◆ WORK ITEM ◆
Each line of the data below that includes the string "article" must be copied.

◆ Stored data entries ◆
◆ ◆ ◆ ◆
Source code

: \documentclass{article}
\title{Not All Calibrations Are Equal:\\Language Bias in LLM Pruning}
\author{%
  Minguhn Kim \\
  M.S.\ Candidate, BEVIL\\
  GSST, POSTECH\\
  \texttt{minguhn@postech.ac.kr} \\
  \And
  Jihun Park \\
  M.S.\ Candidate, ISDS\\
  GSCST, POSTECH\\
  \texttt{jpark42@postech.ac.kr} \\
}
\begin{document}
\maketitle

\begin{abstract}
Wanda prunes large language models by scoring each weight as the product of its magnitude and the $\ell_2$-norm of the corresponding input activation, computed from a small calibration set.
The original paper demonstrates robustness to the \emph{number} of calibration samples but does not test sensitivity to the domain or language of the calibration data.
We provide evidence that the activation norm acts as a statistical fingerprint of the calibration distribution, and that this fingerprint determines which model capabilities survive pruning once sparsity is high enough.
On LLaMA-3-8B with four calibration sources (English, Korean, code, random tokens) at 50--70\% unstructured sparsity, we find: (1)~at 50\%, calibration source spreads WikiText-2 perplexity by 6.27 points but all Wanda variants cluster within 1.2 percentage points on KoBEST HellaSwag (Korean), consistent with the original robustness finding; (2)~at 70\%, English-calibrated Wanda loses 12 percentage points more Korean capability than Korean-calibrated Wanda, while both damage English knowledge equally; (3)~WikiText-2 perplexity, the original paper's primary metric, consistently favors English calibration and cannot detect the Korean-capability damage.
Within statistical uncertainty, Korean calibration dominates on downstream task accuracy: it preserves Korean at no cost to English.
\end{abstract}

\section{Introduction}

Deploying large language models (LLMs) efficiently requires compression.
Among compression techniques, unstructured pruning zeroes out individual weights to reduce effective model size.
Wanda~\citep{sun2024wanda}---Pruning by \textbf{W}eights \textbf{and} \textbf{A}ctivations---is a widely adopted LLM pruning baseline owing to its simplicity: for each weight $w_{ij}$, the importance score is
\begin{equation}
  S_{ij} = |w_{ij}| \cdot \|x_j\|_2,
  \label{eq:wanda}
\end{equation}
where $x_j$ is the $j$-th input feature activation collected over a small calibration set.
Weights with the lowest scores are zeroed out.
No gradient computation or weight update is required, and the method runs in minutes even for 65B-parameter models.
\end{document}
◆ ◆ ◆ ◆
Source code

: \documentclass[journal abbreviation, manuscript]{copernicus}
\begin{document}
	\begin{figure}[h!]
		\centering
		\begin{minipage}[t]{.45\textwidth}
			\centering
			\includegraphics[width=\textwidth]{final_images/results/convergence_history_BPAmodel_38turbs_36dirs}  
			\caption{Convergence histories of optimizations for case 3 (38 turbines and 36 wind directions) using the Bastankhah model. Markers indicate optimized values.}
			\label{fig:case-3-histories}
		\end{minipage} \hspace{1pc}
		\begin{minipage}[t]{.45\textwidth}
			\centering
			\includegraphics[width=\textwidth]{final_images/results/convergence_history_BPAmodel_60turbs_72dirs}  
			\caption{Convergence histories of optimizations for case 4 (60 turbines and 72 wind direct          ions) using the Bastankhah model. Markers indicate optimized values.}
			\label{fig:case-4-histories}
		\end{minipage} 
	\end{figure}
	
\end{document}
◆ ◆ ◆ ◆
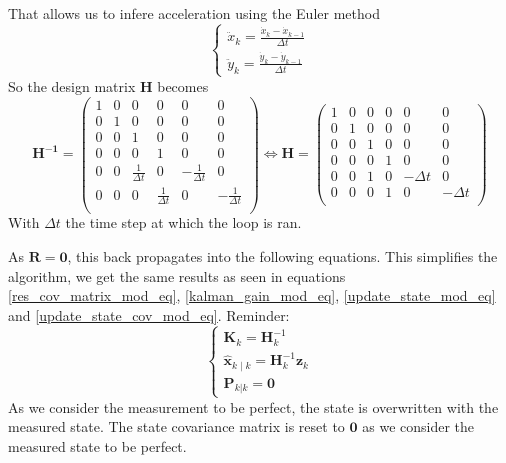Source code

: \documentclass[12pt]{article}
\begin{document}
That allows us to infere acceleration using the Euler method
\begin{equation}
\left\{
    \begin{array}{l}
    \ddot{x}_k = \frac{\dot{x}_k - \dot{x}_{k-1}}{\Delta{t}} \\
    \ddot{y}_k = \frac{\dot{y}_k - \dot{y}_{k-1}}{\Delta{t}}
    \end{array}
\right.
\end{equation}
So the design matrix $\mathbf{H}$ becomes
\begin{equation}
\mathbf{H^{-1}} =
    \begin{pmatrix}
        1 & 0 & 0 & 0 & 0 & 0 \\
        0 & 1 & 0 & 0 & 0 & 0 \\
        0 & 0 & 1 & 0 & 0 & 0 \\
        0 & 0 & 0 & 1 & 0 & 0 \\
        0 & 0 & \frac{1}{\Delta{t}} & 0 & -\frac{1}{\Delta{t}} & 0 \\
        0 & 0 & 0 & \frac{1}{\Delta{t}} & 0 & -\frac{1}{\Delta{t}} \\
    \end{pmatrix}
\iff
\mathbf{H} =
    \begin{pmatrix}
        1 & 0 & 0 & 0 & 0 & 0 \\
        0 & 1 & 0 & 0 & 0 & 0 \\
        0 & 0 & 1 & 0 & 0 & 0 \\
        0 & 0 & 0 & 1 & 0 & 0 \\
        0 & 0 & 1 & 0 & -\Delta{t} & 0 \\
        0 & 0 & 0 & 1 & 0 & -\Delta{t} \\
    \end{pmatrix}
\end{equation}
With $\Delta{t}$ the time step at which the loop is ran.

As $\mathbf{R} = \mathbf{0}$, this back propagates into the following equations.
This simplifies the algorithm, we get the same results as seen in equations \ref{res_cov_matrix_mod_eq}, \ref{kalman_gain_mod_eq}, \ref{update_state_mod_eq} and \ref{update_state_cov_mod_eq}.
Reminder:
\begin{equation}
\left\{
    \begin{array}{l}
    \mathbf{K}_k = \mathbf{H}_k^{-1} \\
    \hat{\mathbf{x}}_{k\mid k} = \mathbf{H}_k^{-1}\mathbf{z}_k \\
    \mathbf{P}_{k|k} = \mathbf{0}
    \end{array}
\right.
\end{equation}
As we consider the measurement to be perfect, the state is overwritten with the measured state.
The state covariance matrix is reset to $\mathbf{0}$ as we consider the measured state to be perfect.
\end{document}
◆ ◆ ◆ ◆
◆ SOLUTION FOR THIS EXERCISE ◆
: \documentclass{article}
: \documentclass[12pt]{article}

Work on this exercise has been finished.